Al-Sharaa mengatakan Suriah memiliki kepentingan strategis yang sama dengan Rusia, sekutu dekat dan pendukung militer Basyar Asad selama perang Suriah 13 tahun lebih. Ia menegaskan kembali sinyal damai yang telah dibuat pemerintahnya sebelumnya.
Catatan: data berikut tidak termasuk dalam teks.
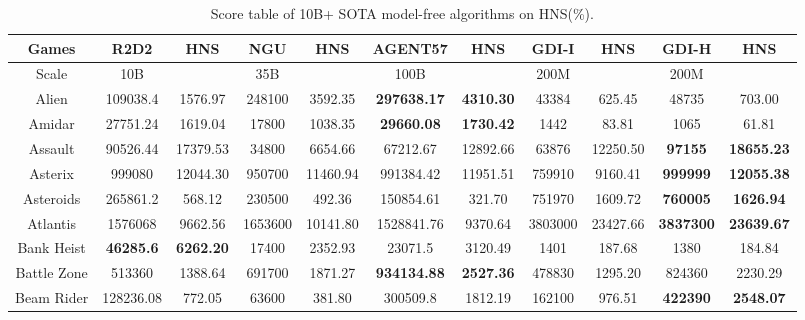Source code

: \documentclass[nohyperref]{article}
\theoremstyle{plain}
\begin{document}
\begin{table}[!hb]
\footnotesize
\begin{center}
\caption{Score table of 10B+ SOTA  model-free algorithms on HNS(\%).}
\label{Tab:Score table of SOTA  model-free algorithms on HNS.}
\setlength{\tabcolsep}{1.0pt}
\begin{tabular}{| c| c c| c c| c c| c c| c c|}
\hline
 Games & R2D2 & HNS & NGU & HNS & AGENT57 & HNS & GDI-I & HNS & GDI-H & HNS \\
\hline
Scale  & 10B   &        & 35B &         & 100B     &        & 200M &     &  200M   &\\
\hline
 Alien  & 109038.4 & 1576.97 & 248100 & 3592.35 & \textbf{297638.17} & \textbf{4310.30}             &43384             &625.45                &48735             &703.00       \\
 Amidar & 27751.24 & 1619.04 & 17800  & 1038.35 & \textbf{29660.08}  & \textbf{1730.42}             &1442              &83.81                 &1065              &61.81        \\
 Assault &  90526.44 & 17379.53 & 34800 & 6654.66 & 67212.67 & 12892.66            &63876           &12250.50          &\textbf{97155}        &\textbf{18655.23}     \\
 Asterix &  999080   & 12044.30 & 950700 & 11460.94 & 991384.42 & 11951.51         &759910          &9160.41           &\textbf{999999}       &\textbf{12055.38}     \\
 Asteroids & 265861.2 & 568.12 & 230500 & 492.36   & 150854.61 & 321.70                             &751970            &1609.72               &\textbf{760005}            &\textbf{1626.94}      \\
 Atlantis & 1576068   & 9662.56 & 1653600 & 10141.80 & 1528841.76 & 9370.64                         &3803000           &23427.66              &\textbf{3837300}           &\textbf{23639.67}     \\
 Bank Heist & \textbf{46285.6} & \textbf{6262.20} & 17400   & 2352.93  & 23071.5& 3120.49           &1401              &187.68                &1380              &184.84       \\
 Battle Zone & 513360 & 1388.64 & 691700  & 1871.27  & \textbf{934134.88}& \textbf{2527.36}         &478830            &1295.20               &824360            &2230.29      \\
 Beam Rider & 128236.08 & 772.05 & 63600  & 381.80   & 300509.8 & 1812.19         &162100            &976.51                &\textbf{422390}            &\textbf{2548.07}      \\

\end{tabular}
\end{center}
\end{table}
\end{document}
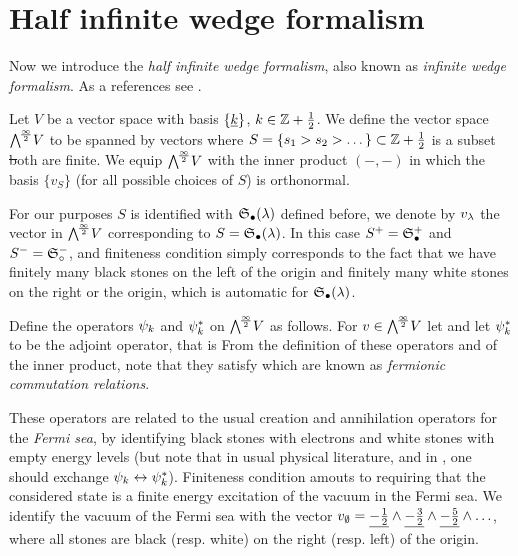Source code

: \documentclass[../main/main.tex]{subfiles}
\begin{document}
\section{Half infinite wedge formalism}

Now we introduce the \emph{half infinite wedge formalism}, also known as \emph{infinite wedge formalism}. As a references see \cite{MJD,O2,J}.

Let $V$ be a vector space with basis $\{\underline{k}\}$, $k\in\mathbb Z+\frac12$. We define the vector space $\bigwedge^{\!\frac\infty2}\!V$ to be spanned by vectors
where $S=\{s_1>s_2>\dots\}\subset\mathbb Z+\frac12$ is a subset \st both
are finite. We equip $\bigwedge^{\!\frac\infty2}\!V$ with the inner product $(-,-)$ in which the basis $\{v_S\}$ (for all possible choices of $S$) is orthonormal. 

For our purposes $S$ is identified with $\mathfrak S_\bullet(\lambda)$ defined before, we denote by $v_\lambda$ the vector in $\bigwedge^{\!\frac\infty2}\!V$ corresponding to $S=\mathfrak S_\bullet(\lambda)$. In this case $S^+=\mathfrak S_\bullet^+$ and $S^-=\mathfrak S_\circ^-$, and finiteness condition simply corresponds to the fact that we have finitely many black stones on the left of the origin and finitely many white stones on the right or the origin, which is automatic for $\mathfrak S_\bullet(\lambda)$. 

Define the operators $\psi_k$ and $\psi_k^*$ on $\bigwedge^{\!\frac\infty2}\!V$ as follows. For $v\in\bigwedge^{\!\frac\infty2}\!V$ let
and let $\psi_k^*$ to be the adjoint operator, that is \st
{}
From the definition of these operators and of the inner product, note that they satisfy
which are known as \emph{fermionic commutation relations}. 

These operators are related to the usual creation and annihilation operators for the \emph{Fermi sea}, by identifying black stones with electrons and white stones with empty energy levels (but note that in usual physical literature, and in \cite{MJD}, one should exchange $\psi_k\leftrightarrow\psi_k^*$). Finiteness condition amouts to requiring that the considered state is a finite energy excitation of the vacuum in the Fermi sea. We identify the vacuum of the Fermi sea with the vector $v_\emptyset=\underline{-\frac12}\wedge\underline{-\frac32}\wedge\underline{-\frac52}\wedge\ldots$, where all stones are black (resp. white) on the right (resp. left) of the origin.
\end{document}
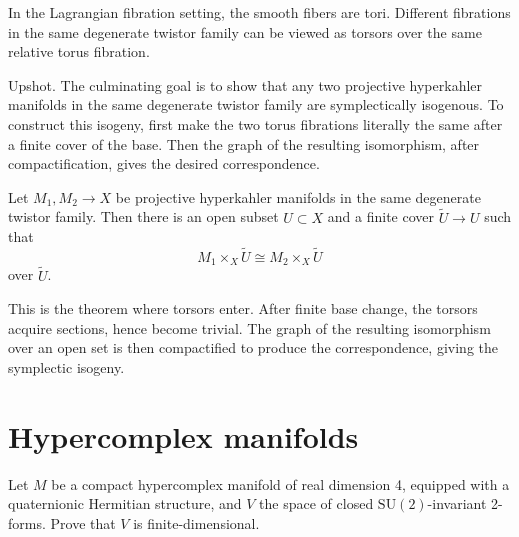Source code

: \noindent
In the Lagrangian fibration setting, the
smooth fibers are tori.
Different fibrations in the same degenerate
twistor family can be viewed as torsors over
the same relative torus fibration.

\medskip
Upshot.
The culminating goal is to show that any two
projective hyperkahler manifolds in the same
degenerate twistor family are symplectically
isogenous.
To construct this isogeny, first make the two
torus fibrations literally the same after a
finite cover of the base.
Then the graph of the resulting isomorphism,
after compactification, gives the desired
correspondence.

\begin{theorem}
\label{theorem-degenerate-twistor-cover}
Let $M_1,M_2\to X$ be projective
hyperkahler manifolds in the same degenerate
twistor family.
Then there is an open subset $U\subset X$
and a finite cover $\widetilde{U}\to U$ such
that
$$
M_1\times_X\widetilde{U}
\cong
M_2\times_X\widetilde{U}
$$
over $\widetilde{U}$.
\end{theorem}

\noindent
This is the theorem where torsors enter.
After finite base change, the torsors acquire
sections, hence become trivial.
The graph of the resulting isomorphism over
an open set is then compactified to produce
the correspondence, giving the symplectic
isogeny.

\section{Hypercomplex manifolds}
\label{section-hypercomplex-manifolds}

\begin{exercise}
\label{exercise-SU2-invariant-forms}
Let $M$ be a compact hypercomplex manifold of
real dimension 4, equipped with a
quaternionic Hermitian structure, and $V$ the
space of closed
$\text{SU}(2)$-invariant 2-forms. Prove that
$V$ is finite-dimensional.
\end{exercise}


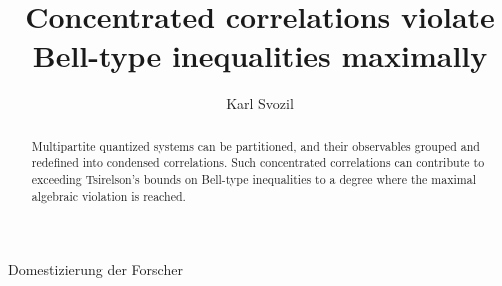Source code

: \documentclass[prl,amsfonts,showpacs,preprint,showkeys]{revtex4}
\begin{document}



\title{Concentrated correlations violate Bell-type inequalities maximally}

\author{Karl Svozil}


\begin{abstract}
Multipartite quantized systems can be partitioned,
and their observables grouped and redefined into condensed correlations.
Such concentrated correlations can contribute to exceeding
Tsirelson's bounds on Bell-type inequalities to a degree where the maximal
algebraic violation is reached.
\end{abstract}


\maketitle

Domestizierung der Forscher
\end{document}
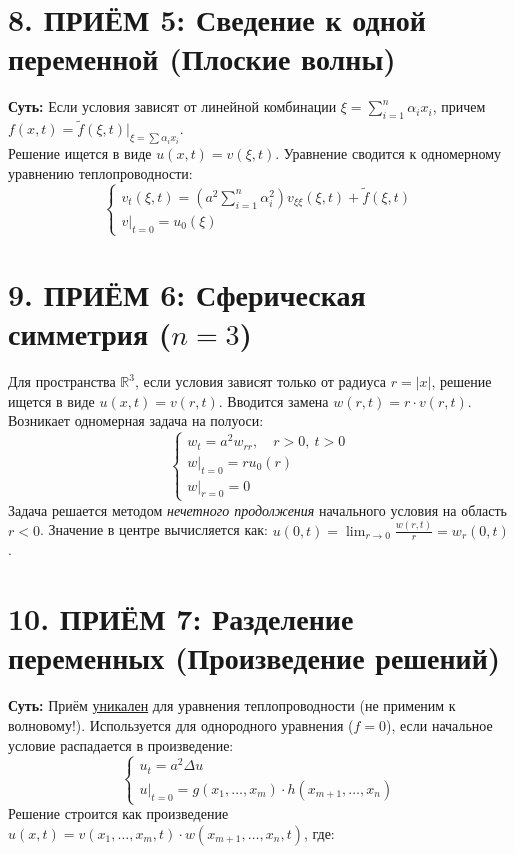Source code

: \section{8. ПРИЁМ 5: Сведение к одной переменной (Плоские волны)}
\textbf{Суть:} Если условия зависят от линейной комбинации $\xi = \sum_{i=1}^n \alpha_i x_i$, причем $f(x,t) = \tilde{f}(\xi, t)\big|_{\xi = \sum \alpha_i x_i}$. \\
Решение ищется в виде $u(x,t) = v(\xi, t)$. Уравнение сводится к одномерному уравнению теплопроводности:
\[ 
\begin{cases}
v_t(\xi,t) = \left( a^2 \sum\limits_{i=1}^n \alpha_i^2 \right) v_{\xi\xi}(\xi,t) + \tilde{f}(\xi, t) \\
v|_{t=0} = u_0(\xi)
\end{cases}
\]

\section{9. ПРИЁМ 6: Сферическая симметрия ($n=3$)}
Для пространства $\mathbb{R}^3$, если условия зависят только от радиуса $r = |x|$, решение ищется в виде $u(x,t) = v(r, t)$. Вводится замена \textbf{$w(r,t) = r \cdot v(r,t)$}. Возникает одномерная задача на полуоси:
\[ 
\begin{cases} 
w_t = a^2 w_{rr}, \quad r>0, \ t>0 \\ 
w|_{t=0} = r u_0(r) \\ 
w|_{r=0} = 0 
\end{cases} 
\]
Задача решается методом \textit{нечетного продолжения} начального условия на область $r < 0$. Значение в центре вычисляется как: $u(0,t) = \lim_{r \to 0} \frac{w(r,t)}{r} = w_r(0,t)$.

\section{10. ПРИЁМ 7: Разделение переменных (Произведение решений)}
\textbf{Суть:} Приём \underline{уникален} для уравнения теплопроводности (не применим к волновому!). Используется для однородного уравнения ($f=0$), если начальное условие распадается в произведение:
\[
\begin{cases}
u_t = a^2 \Delta u \\
u|_{t=0} = g(x_1, \dots, x_m) \cdot h(x_{m+1}, \dots, x_n)
\end{cases}
\]
Решение строится как произведение $u(x,t) = v(x_1, \dots, x_m, t) \cdot w(x_{m+1}, \dots, x_n, t)$, где:
\vspace{0.1cm}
Bulan ini, ia mengatakan hubungan Suriah dengan Rusia harus melayani kepentingan bersama.

Menteri Luar Negeri Rusia Sergey Lavrov mengatakan status pangkalan militer Rusia di Suriah akan menjadi subjek negosiasi dengan pimpinan baru di Damaskus.

“Ini bukan hanya masalah mempertahankan pangkalan atau benteng kita, tetapi juga kondisi operasi, pemeliharaan, penyediaan dan interaksi dengan pihak lokal,” katanya dalam wawancara dengan kantor berita Rusia RIA yang dirilis pada Ahad (29/12).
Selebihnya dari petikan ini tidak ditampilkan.